Platform dashboards increasingly report "data-driven attribution": a proprietary model whose weights you cannot see, applied by the same party selling you the ads (Google's attribution models, Meta's attribution settings). Whatever its statistical merits, you cannot audit it, you cannot recompute last quarter under it, and when its numbers move you cannot tell whether your marketing changed or the model did.

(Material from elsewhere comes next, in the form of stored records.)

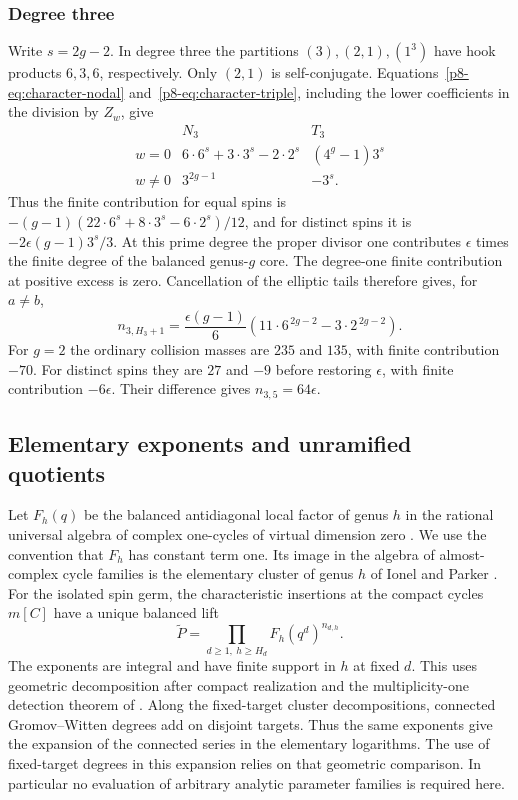 \subsubsection{Degree three}
Write $s=2g-2$. In degree three the partitions $(3),(2,1),(1^3)$
have hook products $6,3,6$, respectively. Only $(2,1)$ is
self-conjugate. Equations~\eqref{p8-eq:character-nodal}
and~\eqref{p8-eq:character-triple}, including the lower coefficients in
the division by $Z_w$, give
\[
\begin{array}{c|cc}
 &N_3&T_3\\ \hline
 w=0   &6\cdot6^s+3\cdot3^s-2\cdot2^s &(4^g-1)3^s\\
 w\ne0 &3^{2g-1}&-3^s .
\end{array}
\]
Thus the finite contribution for equal spins is
$-(g-1)(22\cdot6^s+8\cdot3^s-6\cdot2^s)/12$, and for distinct
spins it is $-2\epsilon(g-1)3^s/3$. At this prime degree the
proper divisor one contributes $\epsilon$ times the finite degree
of the balanced genus-$g$ core. The degree-one finite contribution
at positive excess is zero. Cancellation of the elliptic tails
therefore gives, for $a\ne b$,
\begin{equation}
        n_{3,H_3+1}
       =\frac{\epsilon(g-1)}{6}
          \left(11\cdot6^{\,2g-2}-3\cdot2^{\,2g-2}\right).
 \label{p8-eq:cubic}
\end{equation}
For $g=2$ the ordinary collision masses are $235$ and $135$,
with finite contribution $-70$. For distinct spins they are $27$
and $-9$ before restoring $\epsilon$, with finite contribution
$-6\epsilon$. Their difference gives $n_{3,5}=64\epsilon$.
\subsection{Elementary exponents and unramified quotients}\label{p8-sec:exponents}

Let $F_h(q)$ be the balanced antidiagonal local factor of genus $h$ in
the rational universal algebra of complex one-cycles of virtual dimension
zero \cite{pardon,WueProduct}. We use the convention that $F_h$ has
constant term one. Its image in the algebra of almost-complex cycle
families is the elementary cluster of genus $h$ of Ionel and
Parker \cite{ip,WueProduct}. For the isolated spin germ, the characteristic
insertions at the compact cycles $m[C]$ have a unique balanced lift
\cite[Proposition~3.1]{WueUnramified}
\begin{equation}\label{p8-eq:lifted-product}
  \widetilde P=\prod_{d\ge1,\ h\ge H_d}F_h(q^d)^{n_{d,h}}.
\end{equation}
The exponents are integral and have finite support in $h$ at fixed
$d$. This uses geometric decomposition after compact realization and
the multiplicity-one detection theorem of \cite{WueProduct}. Along the
fixed-target cluster decompositions, connected Gromov--Witten degrees
add on disjoint targets. Thus the same exponents give the expansion
of the connected series in the elementary logarithms. The use of
fixed-target degrees in this expansion relies on that geometric
comparison. In particular no evaluation of arbitrary analytic
parameter families is required here.

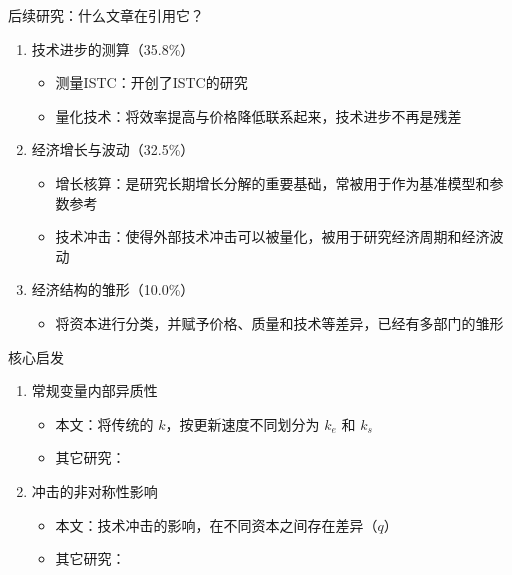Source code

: \documentclass[aspectratio=169,10pt]{beamer}
\begin{document}
\begin{frame}{后续研究：什么文章在引用它？}

  \begin{block}{}
    \begin{enumerate}
      \item 技术进步的测算（35.8\%）
            \begin{itemize}
              \item 测量ISTC：开创了ISTC的研究
              \item 量化技术：将效率提高与价格降低联系起来，技术进步不再是残差
            \end{itemize}
      \item 经济增长与波动（32.5\%）
            \begin{itemize}
              \item 增长核算：是研究长期增长分解的重要基础，常被用于作为基准模型和参数参考
              \item 技术冲击：使得外部技术冲击可以被量化，被用于研究经济周期和经济波动
            \end{itemize}
      \item 经济结构的雏形（10.0\%）
            \begin{itemize}
              \item 将资本进行分类，并赋予价格、质量和技术等差异，已经有多部门的雏形
            \end{itemize}
    \end{enumerate}
  \end{block}


\end{frame}

\begin{frame}{核心启发}
  \begin{enumerate}
    \item 常规变量内部异质性
          \begin{itemize}
            \item 本文：将传统的 $k$，按更新速度不同划分为 $k_e$ 和 $k_s$
            \item 其它研究：
          \end{itemize}
    \item 冲击的非对称性影响
          \begin{itemize}
            \item 本文：技术冲击的影响，在不同资本之间存在差异（$q$）
            \item 其它研究：
          \end{itemize}
  \end{enumerate}
\end{frame}


%   
%   
\end{document}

Your own attribution should clear three bars:

  1. Inspectable. For any order, you can pull up the exact clicks that were matched to it and the weight each one received. Credit is evidence, not a score from an oracle.
  2. Reproducible. Same clicks plus same model version equals same answer, every time you run it. If the model evolves, old results are stamped with the version that produced them, so history does not silently rewrite itself.
  3. Comparable. You can run last-click and a multi-touch model over the same click log and diff them. The campaigns whose credit swings hardest between models are exactly the ones where the model choice is doing the deciding — look there first.

This is how the attribution layer in Decisa is built: every attributed conversion stores which click matched, under which model, at which model version — so a number on a dashboard can always be traced back to the clicks behind it.

How to Choose, Practically

  1. Measure your journey length first. What share of orders had more than one recorded click? If it is small, last-click is honest enough — stop here and enjoy the simplicity.
  2. If journeys are long and multi-channel, run two models in parallel — last-click and one multi-touch (position-based or time-decay) — over the same data.
  3. Act on the deltas, not the absolutes. A campaign at $0 under last-click but meaningful credit under multi-touch is your undercredited demand creator. Cut it last, not first.
  4. Write down the model and version you used next to any budget decision it informed. Future-you will need to know which rule produced the number.

The model you pick will shape where your budget goes. That is unavoidable. What is avoidable is not knowing which rule is doing the shaping — pick a model you can read, rerun, and argue with.